*Exercise aim*
Would you restate the listing word for word, with the images omitted?
____________
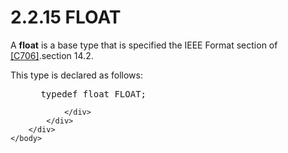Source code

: <html dir="LTR" xmlns:mshelp="http://msdn.microsoft.com/mshelp" xmlns:ddue="http://ddue.schemas.microsoft.com/authoring/2003/5" xmlns:xlink="http://www.w3.org/1999/xlink" xmlns:tool="http://www.microsoft.com/tooltip">
    <head>
        <meta http-equiv="Content-Type" content="text/html; CHARSET=utf-8"></meta>
        <meta name="save" content="history"></meta>
        <title>2.2.15 FLOAT</title>
        <xml>
            <mshelp:toctitle title="2.2.15 FLOAT"></mshelp:toctitle>
            <mshelp:rltitle title="[MS-DTYP]: FLOAT"></mshelp:rltitle>
            <mshelp:keyword index="A" term="73ba97b0-bbe5-483d-a0a8-46298ebcb160"></mshelp:keyword>
            <mshelp:attr name="DCSext.ContentType" value="open specification"></mshelp:attr>
            <mshelp:attr name="AssetID" value="73ba97b0-bbe5-483d-a0a8-46298ebcb160"></mshelp:attr>
            <mshelp:attr name="TopicType" value="kbRef"></mshelp:attr>
            <mshelp:attr name="DCSext.Title" value="[MS-DTYP]: FLOAT" />
        </xml>
    </head>
    <body>
        <div id="header">
            <h1 class="heading">2.2.15 FLOAT</h1>
        </div>
        <div id="mainSection">
            <div id="mainBody">
                <div id="allHistory" class="saveHistory"></div>
                <div id="sectionSection0" class="section" name="collapseableSection">
                    

<p>A <b>float</b> is a base type that is specified the IEEE
Format section of <a href="https://go.microsoft.com/fwlink/?LinkId=89824">[C706]</a>.section
14.2.</p>

<p>This type is declared as follows:</p>

<dl>
<dd>
<div><pre> typedef float FLOAT;
</pre></div>
</dd></dl>


                </div>
            </div>
        </div>
    </body>
</html>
____________
*Worked solution*
Source code

: <html dir="LTR" xmlns:mshelp="http://msdn.microsoft.com/mshelp" xmlns:ddue="http://ddue.schemas.microsoft.com/authoring/2003/5" xmlns:xlink="http://www.w3.org/1999/xlink" xmlns:tool="http://www.microsoft.com/tooltip">
    <head>
        <meta http-equiv="Content-Type" content="text/html; CHARSET=utf-8"></meta>
        <meta name="save" content="history"></meta>
        <title>2.2.15 FLOAT</title>
        <xml>
            <mshelp:toctitle title="2.2.15 FLOAT"></mshelp:toctitle>
            <mshelp:rltitle title="[MS-DTYP]: FLOAT"></mshelp:rltitle>
            <mshelp:keyword index="A" term="73ba97b0-bbe5-483d-a0a8-46298ebcb160"></mshelp:keyword>
            <mshelp:attr name="DCSext.ContentType" value="open specification"></mshelp:attr>
            <mshelp:attr name="AssetID" value="73ba97b0-bbe5-483d-a0a8-46298ebcb160"></mshelp:attr>
            <mshelp:attr name="TopicType" value="kbRef"></mshelp:attr>
            <mshelp:attr name="DCSext.Title" value="[MS-DTYP]: FLOAT" />
        </xml>
    </head>
    <body>
        <div id="header">
            <h1 class="heading">2.2.15 FLOAT</h1>
        </div>
        <div id="mainSection">
            <div id="mainBody">
                <div id="allHistory" class="saveHistory"></div>
                <div id="sectionSection0" class="section" name="collapseableSection">
                    

<p>A <b>float</b> is a base type that is specified the IEEE
Format section of <a href="https://go.microsoft.com/fwlink/?LinkId=89824">[C706]</a>.section
14.2.</p>

<p>This type is declared as follows:</p>

<dl>
<dd>
<div><pre> typedef float FLOAT;
</pre></div>
</dd></dl>


                </div>
            </div>
        </div>
    </body>
</html>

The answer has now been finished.